Nothing
#' Search for patterns of custom type
#'
#' @description
#' `r lifecycle::badge("experimental")`
#'
#' A general function for searching for patterns of custom type. The function
#' allows for the selection of columns of `x` to be used as condition
#' predicates. The function enumerates all possible conditions in the form of
#' elementary conjunctions of selected predicates, and for each condition,
#' a user-defined callback function `f` is executed. The callback function is
#' intended to perform some analysis and return an object representing a pattern
#' or patterns related to the condition. [dig()] returns a list of these
#' returned objects.
#'
#' The callback function `f` may have some arguments that are listed in the
#' `f` argument description. The algorithm provides information about the
#' generated condition based on the present arguments.
#'
#' Additionally to `condition`, the function allows for the selection of
#' the so-called *focus* predicates. The focus predicates, a.k.a. *foci*, are
#' predicates that are evaluated within each condition and some additional
#' information is provided to the callback function about them.
#'
#' `dig()` allows to specify some restrictions on the generated conditions,
#' such as:
#' - the minimum and maximum length of the condition (`min_length` and
#' `max_length` arguments).
#' - the minimum support of the condition (`min_support` argument). Support
#' of the condition is the relative frequency of the condition in the dataset
#' `x`.
#' - the minimum support of the focus (`min_focus_support` argument). Support
#' of the focus is the relative frequency of rows such that all condition
#' predicates AND the focus are TRUE on it. Foci with support lower than
#' `min_focus_support` are filtered out.
#'
#' @param x a matrix or data frame. The matrix must be numeric (double) or logical.

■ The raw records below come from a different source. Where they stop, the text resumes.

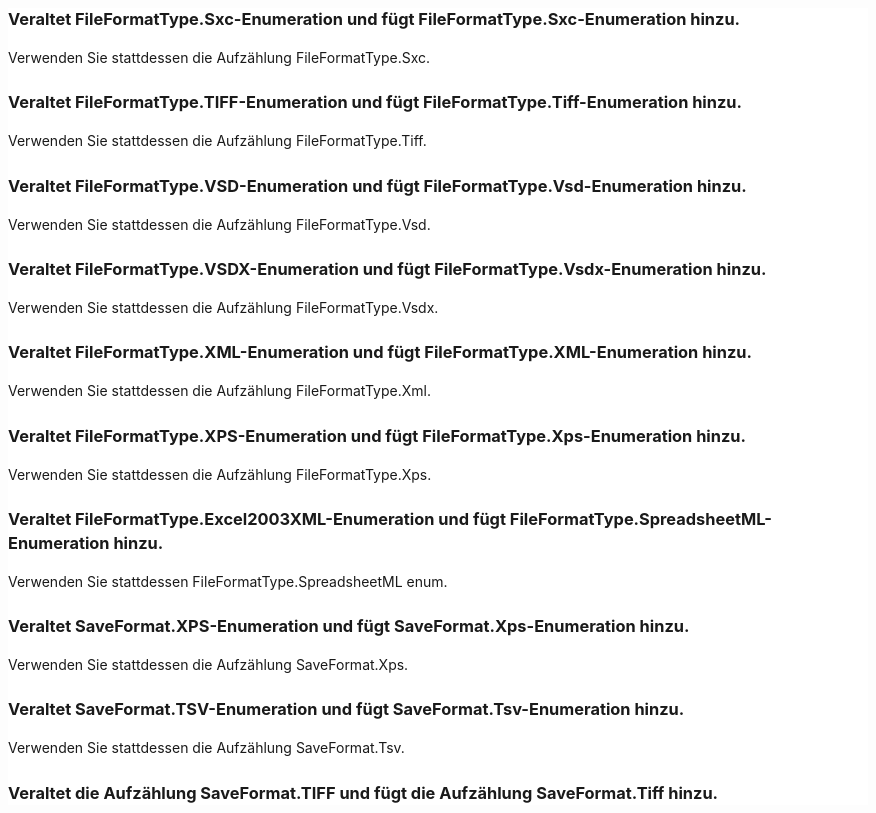 ### **Veraltet FileFormatType.Sxc-Enumeration und fügt FileFormatType.Sxc-Enumeration hinzu.**

 
 Verwenden Sie stattdessen die Aufzählung FileFormatType.Sxc.

### **Veraltet FileFormatType.TIFF-Enumeration und fügt FileFormatType.Tiff-Enumeration hinzu.**

 
 Verwenden Sie stattdessen die Aufzählung FileFormatType.Tiff.

### **Veraltet FileFormatType.VSD-Enumeration und fügt FileFormatType.Vsd-Enumeration hinzu.**

 
 Verwenden Sie stattdessen die Aufzählung FileFormatType.Vsd.

### **Veraltet FileFormatType.VSDX-Enumeration und fügt FileFormatType.Vsdx-Enumeration hinzu.**

 
 Verwenden Sie stattdessen die Aufzählung FileFormatType.Vsdx.


### **Veraltet FileFormatType.XML-Enumeration und fügt FileFormatType.XML-Enumeration hinzu.**

 
 Verwenden Sie stattdessen die Aufzählung FileFormatType.Xml.

### **Veraltet FileFormatType.XPS-Enumeration und fügt FileFormatType.Xps-Enumeration hinzu.**

 
 Verwenden Sie stattdessen die Aufzählung FileFormatType.Xps.

### **Veraltet FileFormatType.Excel2003XML-Enumeration und fügt FileFormatType.SpreadsheetML-Enumeration hinzu.**

 
 Verwenden Sie stattdessen FileFormatType.SpreadsheetML enum.

### **Veraltet SaveFormat.XPS-Enumeration und fügt SaveFormat.Xps-Enumeration hinzu.**

 
 Verwenden Sie stattdessen die Aufzählung SaveFormat.Xps.

### **Veraltet SaveFormat.TSV-Enumeration und fügt SaveFormat.Tsv-Enumeration hinzu.**

 Verwenden Sie stattdessen die Aufzählung SaveFormat.Tsv.

### **Veraltet die Aufzählung SaveFormat.TIFF und fügt die Aufzählung SaveFormat.Tiff hinzu.**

#' If `x` is a data frame then each column must be either numeric (double) or
#' logical.
#' @param f the callback function executed for each generated condition. This
#' function may have some of the following arguments. Based on the present
#' arguments, the algorithm would provide information about the generated
#' condition:
#' \itemize{
#' \item `condition` - a named integer vector of column indices that represent
#' the predicates of the condition. Names of the vector correspond to
#' column names;
#' \item `support` - a numeric scalar value of the current condition's support;
#' \item `indices` - a logical vector indicating the rows satisfying the condition;
#' \item `weights` - (similar to indices) weights of rows to which they satisfy
#' the current condition;
#' \item `pp` - a value of a contingency table, `condition & focus`.
#' `pp` is a named numeric vector where each value is a support of conjunction
#' of the condition with a foci column (see the `focus` argument to specify,
#' which columns). Names of the vector are foci column names.
#' \item `pn` - a value of a contingency table, `condition & neg focus`.
#' `pn` is a named numeric vector where each value is a support of conjunction
#' of the condition with a negated foci column (see the `focus` argument to
#' specify, which columns are foci) - names of the vector are foci column names.
#' \item `np` - a value of a contingency table, `neg condition & focus`.
#' `np` is a named numeric vector where each value is a support of conjunction
#' of the negated condition with a foci column (see the `focus` argument to
#' specify, which columns are foci) - names of the vector are foci column names.
#' \item `nn` - a value of a contingency table, `neg condition & neg focus`.
#' `nn` is a named numeric vector where each value is a support of conjunction
#' of the negated condition with a negated foci column (see the `focus`
#' argument to specify, which columns are foci) - names of the vector are foci
#' column names.
#' \item `foci_supports` - (deprecated, use `pp` instead)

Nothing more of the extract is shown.